▶ **Task requirements**
Look for the line containing "黄鹤一去不复返，白云千载空悠悠。" in the listing below; from there, output every line exactly, the last one included.

▶ **Exercise input**
▶
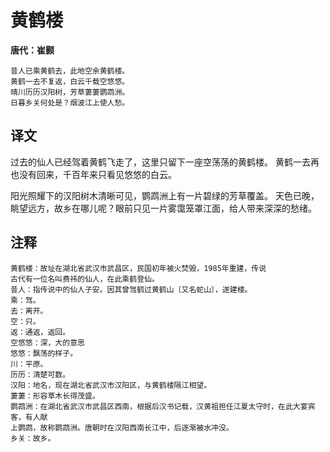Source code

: 黄鹤楼
==
**唐代：崔颢**

    昔人已乘黄鹤去，此地空余黄鹤楼。
    黄鹤一去不复返，白云千载空悠悠。
    晴川历历汉阳树，芳草萋萋鹦鹉洲。
    日暮乡关何处是？烟波江上使人愁。

译文
--
过去的仙人已经驾着黄鹤飞走了，这里只留下一座空荡荡的黄鹤楼。
黄鹤一去再也没有回来，千百年来只看见悠悠的白云。

阳光照耀下的汉阳树木清晰可见，鹦鹉洲上有一片碧绿的芳草覆盖。
天色已晚，眺望远方，故乡在哪儿呢？眼前只见一片雾霭笼罩江面，给人带来深深的愁绪。

注释
--
    黄鹤楼：故址在湖北省武汉市武昌区，民国初年被火焚毁，1985年重建，传说
    古代有一位名叫费祎的仙人，在此乘鹤登仙。
    昔人：指传说中的仙人子安。因其曾驾鹤过黄鹤山〔又名蛇山〕，遂建楼。
    乘：驾。
    去：离开。
    空：只。
    返：通返，返回。
    空悠悠：深，大的意思
    悠悠：飘荡的样子。
    川：平原。
    历历：清楚可数。
    汉阳：地名，现在湖北省武汉市汉阳区，与黄鹤楼隔江相望。
    萋萋：形容草木长得茂盛。
    鹦鹉洲：在湖北省武汉市武昌区西南，根据后汉书记载，汉黄祖担任江夏太守时，在此大宴宾客，有人献
    上鹦鹉，故称鹦鹉洲。唐朝时在汉阳西南长江中，后逐渐被水冲没。
    乡关：故乡。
◀
▶ **Solved problem**
    黄鹤一去不复返，白云千载空悠悠。
    晴川历历汉阳树，芳草萋萋鹦鹉洲。
    日暮乡关何处是？烟波江上使人愁。

译文
--
过去的仙人已经驾着黄鹤飞走了，这里只留下一座空荡荡的黄鹤楼。
黄鹤一去再也没有回来，千百年来只看见悠悠的白云。

阳光照耀下的汉阳树木清晰可见，鹦鹉洲上有一片碧绿的芳草覆盖。
天色已晚，眺望远方，故乡在哪儿呢？眼前只见一片雾霭笼罩江面，给人带来深深的愁绪。

注释
--
    黄鹤楼：故址在湖北省武汉市武昌区，民国初年被火焚毁，1985年重建，传说
    古代有一位名叫费祎的仙人，在此乘鹤登仙。
    昔人：指传说中的仙人子安。因其曾驾鹤过黄鹤山〔又名蛇山〕，遂建楼。
    乘：驾。
    去：离开。
    空：只。
    返：通返，返回。
    空悠悠：深，大的意思
    悠悠：飘荡的样子。
    川：平原。
    历历：清楚可数。
    汉阳：地名，现在湖北省武汉市汉阳区，与黄鹤楼隔江相望。
    萋萋：形容草木长得茂盛。
    鹦鹉洲：在湖北省武汉市武昌区西南，根据后汉书记载，汉黄祖担任江夏太守时，在此大宴宾客，有人献
    上鹦鹉，故称鹦鹉洲。唐朝时在汉阳西南长江中，后逐渐被水冲没。
    乡关：故乡。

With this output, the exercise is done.